The problem
Beginning at the line containing "### Android DeviceInfo" in the material below and ending at the line containing "参考并用java重写 : https://github.com/Zhao-YinGang/XXPermissions-ktx", return each line exactly and add nothing.

━━━━━━━━━━

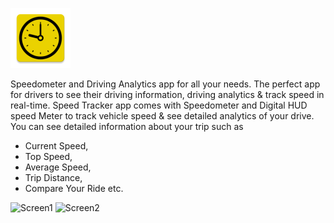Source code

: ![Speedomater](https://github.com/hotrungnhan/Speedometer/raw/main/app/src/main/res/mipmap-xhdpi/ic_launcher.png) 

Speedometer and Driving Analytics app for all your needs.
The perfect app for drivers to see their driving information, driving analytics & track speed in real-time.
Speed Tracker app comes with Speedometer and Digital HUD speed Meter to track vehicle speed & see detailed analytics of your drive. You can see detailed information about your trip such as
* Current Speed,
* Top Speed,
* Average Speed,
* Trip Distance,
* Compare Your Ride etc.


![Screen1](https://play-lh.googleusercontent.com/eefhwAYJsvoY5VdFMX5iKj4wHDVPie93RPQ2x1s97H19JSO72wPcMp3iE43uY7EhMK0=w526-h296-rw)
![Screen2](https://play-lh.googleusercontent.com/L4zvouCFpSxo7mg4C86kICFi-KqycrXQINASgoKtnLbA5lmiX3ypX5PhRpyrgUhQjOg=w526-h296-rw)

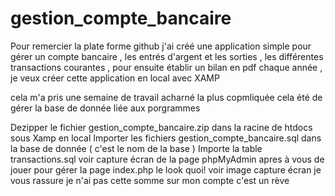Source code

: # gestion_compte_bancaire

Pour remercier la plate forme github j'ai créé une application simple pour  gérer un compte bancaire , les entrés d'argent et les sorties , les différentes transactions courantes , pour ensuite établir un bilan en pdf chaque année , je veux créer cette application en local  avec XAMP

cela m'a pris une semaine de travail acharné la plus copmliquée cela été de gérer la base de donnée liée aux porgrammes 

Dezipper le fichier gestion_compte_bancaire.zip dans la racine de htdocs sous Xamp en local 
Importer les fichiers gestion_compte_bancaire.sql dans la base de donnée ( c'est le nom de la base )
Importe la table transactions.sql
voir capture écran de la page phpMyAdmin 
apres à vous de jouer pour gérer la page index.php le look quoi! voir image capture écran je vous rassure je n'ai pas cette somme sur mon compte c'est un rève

━━━━━━━━━━

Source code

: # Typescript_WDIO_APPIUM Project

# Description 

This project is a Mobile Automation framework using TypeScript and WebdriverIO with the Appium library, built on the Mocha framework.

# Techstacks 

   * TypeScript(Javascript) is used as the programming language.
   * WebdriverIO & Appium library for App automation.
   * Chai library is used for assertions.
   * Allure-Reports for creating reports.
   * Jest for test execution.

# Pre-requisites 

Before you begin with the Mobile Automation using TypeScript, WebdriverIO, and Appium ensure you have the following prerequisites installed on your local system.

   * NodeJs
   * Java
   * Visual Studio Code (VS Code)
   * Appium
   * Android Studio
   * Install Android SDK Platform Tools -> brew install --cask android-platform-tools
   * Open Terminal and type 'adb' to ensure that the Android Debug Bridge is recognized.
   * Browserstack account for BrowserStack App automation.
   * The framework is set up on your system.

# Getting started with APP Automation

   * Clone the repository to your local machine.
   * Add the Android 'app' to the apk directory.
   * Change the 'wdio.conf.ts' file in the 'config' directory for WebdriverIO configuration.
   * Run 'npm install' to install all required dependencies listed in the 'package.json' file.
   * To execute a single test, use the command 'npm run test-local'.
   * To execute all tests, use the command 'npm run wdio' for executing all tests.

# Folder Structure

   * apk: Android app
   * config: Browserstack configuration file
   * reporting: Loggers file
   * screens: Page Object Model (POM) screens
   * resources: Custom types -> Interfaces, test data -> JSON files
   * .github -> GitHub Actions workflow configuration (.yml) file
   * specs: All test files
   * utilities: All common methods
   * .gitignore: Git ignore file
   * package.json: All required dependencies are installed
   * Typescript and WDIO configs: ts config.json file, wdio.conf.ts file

━━━━━━━━━━

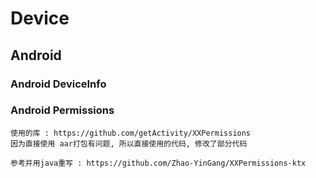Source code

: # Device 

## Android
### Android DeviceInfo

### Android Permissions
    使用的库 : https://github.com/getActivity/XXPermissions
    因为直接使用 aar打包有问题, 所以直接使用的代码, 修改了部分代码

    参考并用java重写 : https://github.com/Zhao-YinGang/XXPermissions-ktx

━━━━━━━━━━

Result of the exercise
### Android DeviceInfo

### Android Permissions
    使用的库 : https://github.com/getActivity/XXPermissions
    因为直接使用 aar打包有问题, 所以直接使用的代码, 修改了部分代码

    参考并用java重写 : https://github.com/Zhao-YinGang/XXPermissions-ktx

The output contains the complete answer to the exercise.